As he climbed the stairs, Sebastian shifted the shoulder strap of his bag; his back was deeply unhappy with him. BPA’s men were still watching his place, so he’d slept most of the day away on Jay’s horrible blocky sofa. It wasn’t the worst sleep he’d had in his career, but the fact remained that he was no longer an age where such sins against his body could go unpunished.
Once upstairs, Sebastian headed for the flat’s front windows, which offered a lovely view of the route Sir James Walter took on his way home every day. He set the bag on the floor and withdrew the gun case.
His phone rang; he tapped the headset to answer the call. “Getting set up now.”
“Good,” Jay replied. “We’re almost there.”
Sebastian opened the case. The Openshaw A1903 UW was relatively compact for a sniper rifle, owing largely to its shortened barrel. A folding stock made it even smaller when necessary. “Careful what you say around Walter.”
“He’s listening to something on his phone. Can’t hear a thing.”
Sebastian fitted a long suppressor onto the barrel of the rifle. “I’d prefer it if you weren’t in the car.”
“You don’t think you can make the shot?”
“I try not to shoot in the general direction of anyone I don’t want dead.”
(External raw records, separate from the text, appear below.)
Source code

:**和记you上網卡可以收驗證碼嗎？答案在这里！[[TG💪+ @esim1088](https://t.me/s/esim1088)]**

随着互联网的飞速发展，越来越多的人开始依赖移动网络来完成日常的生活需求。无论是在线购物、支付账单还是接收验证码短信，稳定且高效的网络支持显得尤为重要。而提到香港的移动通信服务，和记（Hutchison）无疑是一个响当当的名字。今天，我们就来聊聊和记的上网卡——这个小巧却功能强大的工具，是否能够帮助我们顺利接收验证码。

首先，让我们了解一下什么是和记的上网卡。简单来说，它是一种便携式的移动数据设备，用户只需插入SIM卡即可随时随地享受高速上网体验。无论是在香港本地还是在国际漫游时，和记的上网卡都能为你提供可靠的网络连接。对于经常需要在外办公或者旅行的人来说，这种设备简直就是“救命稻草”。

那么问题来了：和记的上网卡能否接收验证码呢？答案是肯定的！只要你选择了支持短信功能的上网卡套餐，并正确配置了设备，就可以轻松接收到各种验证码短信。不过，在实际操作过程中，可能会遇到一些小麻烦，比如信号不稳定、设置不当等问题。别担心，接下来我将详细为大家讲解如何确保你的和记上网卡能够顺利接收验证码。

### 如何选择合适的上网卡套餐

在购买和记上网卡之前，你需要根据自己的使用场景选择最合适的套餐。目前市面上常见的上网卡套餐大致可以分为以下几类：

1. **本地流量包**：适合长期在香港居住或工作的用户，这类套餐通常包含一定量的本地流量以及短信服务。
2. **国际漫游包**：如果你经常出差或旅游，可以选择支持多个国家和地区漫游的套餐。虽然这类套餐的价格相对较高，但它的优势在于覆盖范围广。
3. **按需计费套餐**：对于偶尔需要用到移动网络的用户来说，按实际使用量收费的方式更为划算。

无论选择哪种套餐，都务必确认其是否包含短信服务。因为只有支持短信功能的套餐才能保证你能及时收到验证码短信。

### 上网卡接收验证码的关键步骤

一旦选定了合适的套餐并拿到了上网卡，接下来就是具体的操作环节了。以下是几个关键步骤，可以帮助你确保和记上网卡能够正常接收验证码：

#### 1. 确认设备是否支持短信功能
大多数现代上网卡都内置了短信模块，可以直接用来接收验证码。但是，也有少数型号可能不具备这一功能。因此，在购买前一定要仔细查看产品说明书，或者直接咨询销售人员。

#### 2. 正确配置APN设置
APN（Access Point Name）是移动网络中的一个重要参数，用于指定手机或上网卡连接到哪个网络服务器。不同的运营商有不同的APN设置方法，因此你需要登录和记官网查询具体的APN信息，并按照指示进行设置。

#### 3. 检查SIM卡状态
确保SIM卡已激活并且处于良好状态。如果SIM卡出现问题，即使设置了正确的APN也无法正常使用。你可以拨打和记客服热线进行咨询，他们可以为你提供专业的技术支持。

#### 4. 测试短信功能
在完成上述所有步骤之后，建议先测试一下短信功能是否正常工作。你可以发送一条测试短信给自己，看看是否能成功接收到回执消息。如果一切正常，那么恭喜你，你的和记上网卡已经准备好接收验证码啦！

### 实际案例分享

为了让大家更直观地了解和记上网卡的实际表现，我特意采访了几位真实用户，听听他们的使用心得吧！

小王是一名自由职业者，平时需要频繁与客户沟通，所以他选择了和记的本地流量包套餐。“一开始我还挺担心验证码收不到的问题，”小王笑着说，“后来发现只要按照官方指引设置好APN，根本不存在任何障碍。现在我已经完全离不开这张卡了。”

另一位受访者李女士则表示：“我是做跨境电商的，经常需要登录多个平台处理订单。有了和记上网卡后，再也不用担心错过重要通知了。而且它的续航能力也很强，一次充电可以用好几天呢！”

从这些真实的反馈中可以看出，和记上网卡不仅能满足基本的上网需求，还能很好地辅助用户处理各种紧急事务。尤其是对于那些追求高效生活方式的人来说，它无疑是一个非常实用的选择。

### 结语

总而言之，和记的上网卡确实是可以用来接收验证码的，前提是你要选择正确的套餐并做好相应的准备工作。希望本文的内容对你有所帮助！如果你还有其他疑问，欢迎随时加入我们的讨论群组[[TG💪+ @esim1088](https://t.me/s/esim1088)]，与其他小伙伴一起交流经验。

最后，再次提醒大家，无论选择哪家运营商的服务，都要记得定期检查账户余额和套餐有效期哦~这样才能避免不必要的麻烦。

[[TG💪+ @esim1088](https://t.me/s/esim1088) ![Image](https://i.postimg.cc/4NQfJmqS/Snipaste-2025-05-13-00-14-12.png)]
“I’ll take that as a compliment,” Jay said. “I drive Walter home every evening. If we break pattern now, that could tip him off. Besides, it’s easier to track the car this way.”
“And if I miss?”
“Don’t miss. Turning the corner now.”
Sebastian propped the rifle on the sill of the open window and put his eye to the scope. Down at the end of the street, Walter’s car sidled into view.
He slotted the magazine into place. The UW was chambered for subsonic ammunition; that, plus the short barrel, limited its effective range. The car would have to be very close.
“You know,” Jay said idly in his ear, “you could just kill him.”
“I’d never get away with it.” The car crept closer. “And I like your plan better. Ready?”
“Ready.”
Sebastian sighted on the front tire. “Remember to go limp when you lose control of the car.”
He took a breath, released it, and gently squeezed the trigger.